What can I say to a newly pregnant woman?
October 8, 2007 7:15 AM   Subscribe

A while ago, one of my work colleagues had a miscarriage. Now, she's pregnant again. Woohoo!

We're all really happy for her at work, and we've all passed on our congratulations. But, I'd also like to send her some flowers, and say something nice on the card. I don't want to say "good luck" because I don't want to remind her of her previous experience, and it also sounds like something you say to someone before their driving test.
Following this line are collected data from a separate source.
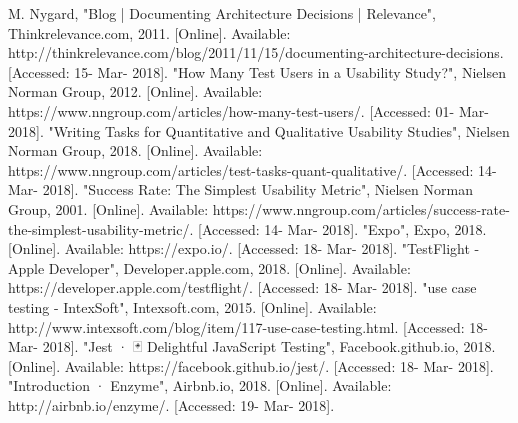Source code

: \documentclass[12pt,a4paper]{article}
\begin{document}
    \begin{thebibliography}{20}
       M. Nygard, "Blog | Documenting Architecture Decisions | Relevance", Thinkrelevance.com, 2011. [Online]. Available: http://thinkrelevance.com/blog/2011/11/15/documenting-architecture-decisions. [Accessed: 15- Mar- 2018].
       "How Many Test Users in a Usability Study?", Nielsen Norman Group, 2012. [Online]. Available: https://www.nngroup.com/articles/how-many-test-users/. [Accessed: 01- Mar- 2018].
       "Writing Tasks for Quantitative and Qualitative Usability Studies", Nielsen Norman Group, 2018. [Online]. Available: https://www.nngroup.com/articles/test-tasks-quant-qualitative/. [Accessed: 14- Mar- 2018].
       "Success Rate: The Simplest Usability Metric", Nielsen Norman Group, 2001. [Online]. Available: https://www.nngroup.com/articles/success-rate-the-simplest-usability-metric/. [Accessed: 14- Mar- 2018].
       "Expo", Expo, 2018. [Online]. Available: https://expo.io/. [Accessed: 18- Mar- 2018].
       "TestFlight - Apple Developer", Developer.apple.com, 2018. [Online]. Available: https://developer.apple.com/testflight/. [Accessed: 18- Mar- 2018].
       "use case testing - IntexSoft", Intexsoft.com, 2015. [Online]. Available: http://www.intexsoft.com/blog/item/117-use-case-testing.html. [Accessed: 18- Mar- 2018].
       "Jest · 🃏 Delightful JavaScript Testing", Facebook.github.io, 2018. [Online]. Available: https://facebook.github.io/jest/. [Accessed: 18- Mar- 2018].
       "Introduction · Enzyme", Airbnb.io, 2018. [Online]. Available: http://airbnb.io/enzyme/. [Accessed: 19- Mar- 2018].
    \end{thebibliography}
    
\end{document}
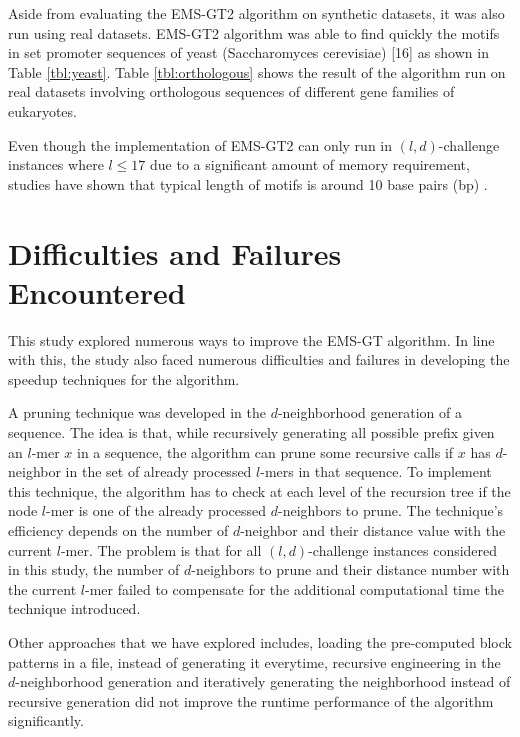 

Aside from evaluating the EMS-GT2 algorithm on synthetic datasets, it was also run using real datasets. EMS-GT2 algorithm was able to find quickly the motifs in set promoter sequences of yeast (Saccharomyces cerevisiae) [16] as shown in Table \ref{tbl:yeast}. Table \ref{tbl:orthologous} shows the result of the algorithm run on real datasets involving orthologous sequences of different gene families of eukaryotes.





Even though the implementation of EMS-GT2 can only run in $(l, d)$-challenge instances where $l \leq 17$ due to a significant amount of memory requirement, studies have shown that typical length of motifs is around 10 base pairs (bp) \cite{stewart2012transcription}.


\section{Difficulties and Failures Encountered}

This study explored numerous ways to improve the EMS-GT algorithm. In line with this, the study also faced numerous difficulties and failures in developing the speedup techniques for the algorithm.

A pruning technique was developed in the $d$-neighborhood generation of a sequence. The idea is that, while recursively generating all possible prefix given an $l$-mer $x$ in a sequence, the algorithm can prune some recursive calls if $x$ has $d$-neighbor in the set of already processed $l$-mers in that sequence. To implement this technique, the algorithm has to check at each level of the recursion tree if the node $l$-mer is one of the already processed $d$-neighbors to prune. The technique's efficiency depends on the number of $d$-neighbor and their distance value with the current $l$-mer. The problem is that for all $(l, d)$-challenge instances considered in this study, the number of $d$-neighbors to prune and their distance number with the current $l$-mer failed to compensate for the additional computational time the technique introduced.

Other approaches that we have explored includes, loading the pre-computed block patterns in a file, instead of generating it everytime, recursive engineering in the $d$-neighborhood generation and iteratively generating the neighborhood instead of recursive generation did not improve the runtime performance of the algorithm significantly.






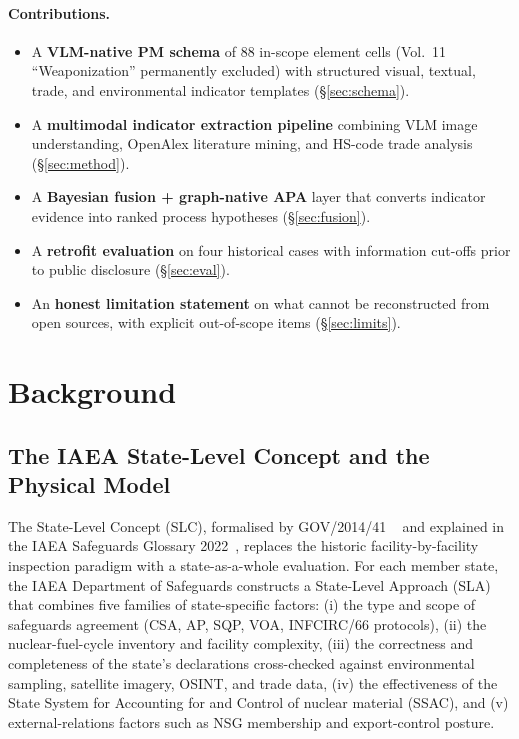 \documentclass[11pt,a4paper]{article}
\begin{document}
\paragraph{Contributions.}
\begin{itemize}[leftmargin=*,itemsep=2pt]
  \item A \textbf{VLM-native PM schema} of 88 in-scope element cells
        (Vol.~11 ``Weaponization'' permanently excluded) with
        structured visual, textual, trade, and environmental indicator
        templates (\S\ref{sec:schema}).
  \item A \textbf{multimodal indicator extraction pipeline} combining
        VLM image understanding, OpenAlex literature mining, and HS-code
        trade analysis (\S\ref{sec:method}).
  \item A \textbf{Bayesian fusion + graph-native APA} layer that
        converts indicator evidence into ranked process hypotheses
        (\S\ref{sec:fusion}).
  \item A \textbf{retrofit evaluation} on four historical cases with
        information cut-offs prior to public disclosure
        (\S\ref{sec:eval}).
  \item An \textbf{honest limitation statement} on what cannot be
        reconstructed from open sources, with explicit out-of-scope
        items (\S\ref{sec:limits}).
\end{itemize}

\section{Background}\label{sec:bg}

\subsection{The IAEA State-Level Concept and the Physical Model}

The State-Level Concept (SLC), formalised by GOV/2014/41
~\cite{IAEAGov201441} and explained in the IAEA Safeguards Glossary
2022~\cite{IAEAGlossary2022}, replaces the historic facility-by-facility
inspection paradigm with a state-as-a-whole evaluation. For each member
state, the IAEA Department of Safeguards constructs a State-Level
Approach (SLA) that combines five families of state-specific factors:
(i) the type and scope of safeguards agreement (CSA, AP, SQP, VOA,
INFCIRC/66 protocols), (ii) the nuclear-fuel-cycle inventory and
facility complexity, (iii) the correctness and completeness of the
state's declarations cross-checked against environmental sampling,
satellite imagery, OSINT, and trade data, (iv) the effectiveness of the
State System for Accounting for and Control of nuclear material
(SSAC), and (v) external-relations factors such as NSG membership and
export-control posture.
\end{document}
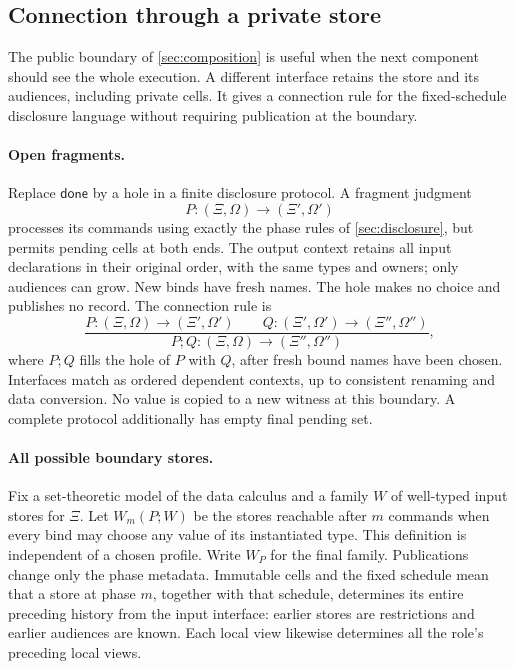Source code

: \subsection{Connection through a private store}
\label{sec:private-connection}

The public boundary of \cref{sec:composition} is useful when the next
component should see the whole execution. A different interface retains
the store and its audiences, including private cells. It gives a
connection rule for the fixed-schedule disclosure language without
requiring publication at the boundary.

\paragraph{Open fragments.}
Replace $\mathsf{done}$ by a hole in a finite disclosure protocol.
A fragment judgment
\[
 P:(\Xi,\Omega)\longrightarrow(\Xi',\Omega')
\]
processes its commands using exactly the phase rules of
\cref{sec:disclosure}, but permits pending cells at both ends. The
output context retains all input declarations in their original order,
with the same types and owners; only audiences can grow. New binds
have fresh names. The hole makes no choice and publishes no record.
The connection rule is
\[
 \frac{P:(\Xi,\Omega)\longrightarrow(\Xi',\Omega')\qquad
       Q:(\Xi',\Omega')\longrightarrow(\Xi'',\Omega'')}
      {P;Q:(\Xi,\Omega)\longrightarrow(\Xi'',\Omega'')},
\]
where $P;Q$ fills the hole of $P$ with $Q$, after fresh bound names
have been chosen. Interfaces match as ordered dependent contexts,
up to consistent renaming and data conversion. No value is copied to
a new witness at this boundary. A complete protocol additionally has
empty final pending set.

\paragraph{All possible boundary stores.}
Fix a set-theoretic model of the data calculus and a family $W$ of
well-typed input stores for $\Xi$. Let $W_m(P;W)$ be the stores
reachable after $m$ commands when every bind may choose any value of
its instantiated type. This definition is independent of a chosen
profile. Write $W_P$ for the final family. Publications change only
the phase metadata. Immutable cells and the fixed schedule mean that
a store at phase $m$, together with that schedule, determines its
entire preceding history from the input interface: earlier stores
are restrictions and earlier audiences are known. Each local view
likewise determines all the role's preceding local views.


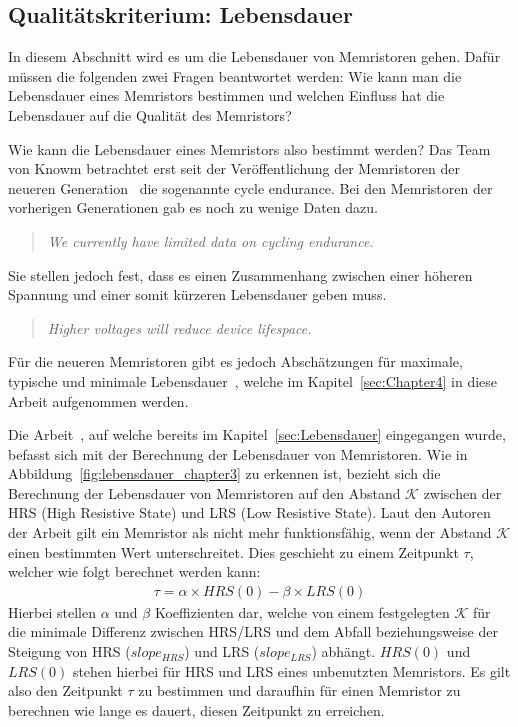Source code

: \subsection{Qualitätskriterium: Lebensdauer}
  In diesem Abschnitt wird es um die Lebensdauer von Memristoren gehen. Dafür müssen die folgenden zwei Fragen beantwortet werden: Wie kann man die Lebensdauer eines Memristors bestimmen und welchen Einfluss hat die Lebensdauer auf die Qualität des Memristors?

  Wie kann die Lebensdauer eines Memristors also bestimmt werden? Das Team von Knowm betrachtet erst seit der Veröffentlichung der Memristoren der neueren Generation~\cite{knowm_comp_2019} die sogenannte \glqq cycle endurance\grqq. Bei den Memristoren der vorherigen Generationen gab es noch zu wenige Daten dazu.
  \begin{quotation}
    \textit{We currently have limited data on cycling endurance.}
  \end{quotation}
  Sie stellen jedoch fest, dass es einen Zusammenhang zwischen einer höheren Spannung und einer somit kürzeren Lebensdauer geben muss.
  \begin{quotation}
    \textit{Higher voltages will reduce device lifespace.}
  \end{quotation}
  Für die neueren Memristoren gibt es jedoch Abschätzungen für maximale, typische und minimale Lebensdauer~\cite{knowm_comp_2019}, welche im Kapitel~\ref{sec:Chapter4} in diese Arbeit aufgenommen werden.

  Die Arbeit~\cite{stat_lifetime}, auf welche bereits im Kapitel~\ref{sec:Lebensdauer} eingegangen wurde, befasst sich mit der Berechnung der Lebensdauer von Memristoren. Wie in Abbildung~\ref{fig:lebensdauer_chapter3} zu erkennen ist, bezieht sich die Berechnung der Lebensdauer von Memristoren auf den Abstand $\mathcal{K}$ zwischen der HRS (High Resistive State) und LRS (Low Resistive State). Laut den Autoren der Arbeit gilt ein Memristor als nicht mehr funktionsfähig, wenn der Abstand $\mathcal{K}$ einen bestimmten Wert unterschreitet. Dies geschieht zu einem Zeitpunkt $\tau$, welcher wie folgt berechnet werden kann:
  \begin{align}
    \tau = \alpha \times HRS(0) - \beta \times LRS(0)
  \end{align}
  Hierbei stellen $\alpha$ und $\beta$ Koeffizienten dar, welche von einem festgelegten $\mathcal{K}$ für die minimale Differenz zwischen HRS/LRS und dem Abfall beziehungsweise der Steigung von HRS ($slope_{HRS}$) und LRS ($slope_{LRS}$) abhängt. $HRS(0)$ und $LRS(0)$ stehen hierbei für HRS und LRS eines unbenutzten Memristors. Es gilt also den Zeitpunkt $\tau$ zu bestimmen und daraufhin für einen Memristor zu berechnen wie lange es dauert, diesen Zeitpunkt zu erreichen.

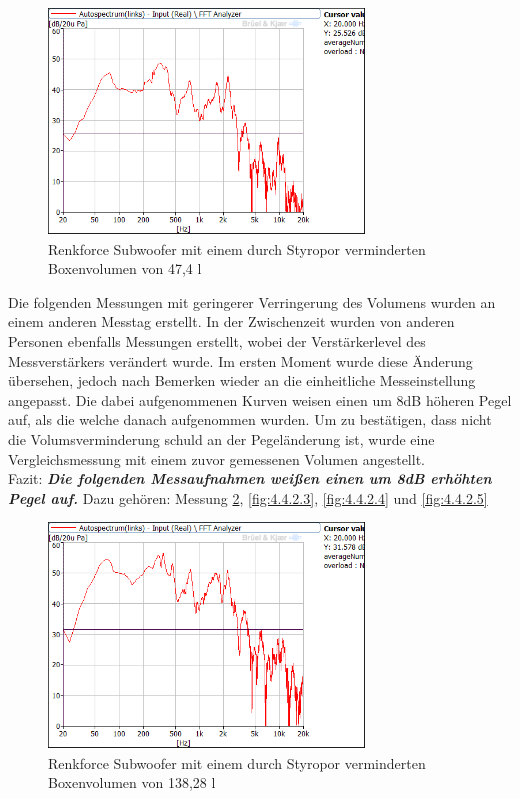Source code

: \begin{figure} [H]
\centering
\includegraphics[width=0.75\textwidth]{img/Optimierung/Sub/RenkforceStyro_47l.png}
\caption{Renkforce Subwoofer mit einem durch Styropor verminderten Boxenvolumen von 47,4 l}
\label{fig:4.4.2.1}
\end{figure}

Die folgenden Messungen mit geringerer Verringerung des Volumens wurden an einem anderen Messtag erstellt.
In der Zwischenzeit wurden von anderen Personen ebenfalls Messungen erstellt, wobei der Verstärkerlevel des Messverstärkers verändert wurde.
Im ersten Moment wurde diese Änderung übersehen, jedoch nach Bemerken wieder an die einheitliche Messeinstellung angepasst.
Die dabei aufgenommenen Kurven weisen einen um 8dB höheren Pegel auf, als die welche danach aufgenommen wurden.
Um zu bestätigen, dass nicht die Volumsverminderung schuld an der Pegeländerung ist, wurde eine Vergleichsmessung mit einem zuvor gemessenen Volumen angestellt.\\

Fazit:\textit{\textbf{ Die folgenden Messaufnahmen weißen einen um 8dB erhöhten Pegel auf.}}
Dazu gehören: Messung \ref{fig:4.4.2.2}, \ref{fig:4.4.2.3}, \ref{fig:4.4.2.4} und \ref{fig:4.4.2.5}

\begin{figure} [H]
\centering
\includegraphics[width=0.75\textwidth]{img/Optimierung/Sub/RenkforceStyro_138l.png}
\caption{Renkforce Subwoofer mit einem durch Styropor verminderten Boxenvolumen von 138,28 l}
\label{fig:4.4.2.2}
\end{figure}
I want to let her know that I hope it all goes well for her, without upsetting her, or coming over as insincere.

What can I say that's going to be appropriate?
posted by Solomon to Human Relations (9 answers total)
 
Why not just a simple "Congratulations"? There is no need to reference the past miscarriage, only to celebrate this new pregnancy as it's own event.
posted by genefinder at 7:17 AM on October 8, 2007


Best answer: It doesn't sound (from your last question) like you're particularly close to the couple, so the most sensitive and compassionate thing to do would be to wish them all kinds of happiness and love and to leave it at that. Otherwise it will sound like you're obsessing over their past "failure," which is not very nice.

"I'm so happy for you both, and I'm wishing you lots of extra happiness and love" would be exactly what I'd write on a card.
posted by occhiblu at 7:33 AM on October 8, 2007


Just wish them congratulations. No need to reference the miscarriage.

They'll have plenty of people grappling with the same dilemma, some of whom will make the error of being too nervous to remember to wish the couple well. They'll just be happy that their co-workers are not those people.
posted by desuetude at 7:55 AM on October 8, 2007


Best answer: If they're anything like me and my husband, the previous loss is already very much at the front of their minds (especially given what happened in their situation). I'm 20 weeks pregnant now after a couple of losses and I spent a lot of time just waiting for something to go wrong. It took me a long time to feel like I could shop for baby stuff without somehow jinxing myself. What helped were the people who helped me get excited about it. If you want to give them something special, make it baby-related (little shoes, a onesie, etc.). Flowers can be a real downer unless they're one of those cheesy teddy bear arrangements.
posted by wallaby at 8:45 AM on October 8, 2007 [1 favorite]


It's nice of you to be concerned. However, when I got pregnant after a miscarriage, I didn't want my family discussing/alluding to the miscarriage, much less random people from work. Just be excited about the pregnancy. Although I think saying "congratulations and good wishes" or something like that would be fine (i.e., whatever you would say to someone else who got pregnant).
posted by leahwrenn at 9:51 AM on October 8, 2007


As to flowers---it seems a little strange to me, although flowers are always nice. Depending on how far along she is, maybe a baby book (that is, for the baby) or something like that? (although I was pretty superstitious for a long time, so if it's still reasonably early you might hold off...)
posted by leahwrenn at 9:53 AM on October 8, 2007


I find it odd, that in both this and your previous question about this couple you refer to what happened as a "miscarriage", when in fact you already found out that the last baby died shortly after delivery at about 8 months gestation. It puts a different complexion on the question.
posted by roofus at 10:36 AM on October 8, 2007


I find it odd, that in both this and your previous question about this couple you refer to what happened as a "miscarriage", when in fact you already found out that the last baby died shortly after delivery at about 8 months gestation. It puts a different complexion on the question.

How so? If she'd lost recently lost an infant or a toddler or an older child, I think everyone would say the same thing -- just give heartfelt congratulations on the baby.

I assumed that "miscarriage" is how it was described to Solomon, but whether the pregnant co-worker regards the loss of her previous baby as stillbirth or miscarriage is an issue that is likely too personal to elaborate upon with her co-workers in general.
posted by desuetude at 11:25 AM on October 8, 2007


Wait, do you know these people or not? It's confusing based on the information you provided in these questions. You say you don't know them, but have personal information. If these people are not folks you see socially, I would suggest you back away slowly. This is (I know from experience) very very personal. All that is required is congratulations along with the rest of the rank and file in your office.

Unless you know them and interact with them frequently in and out of the office just being a part of the group statement of joy is all that is well, seemly.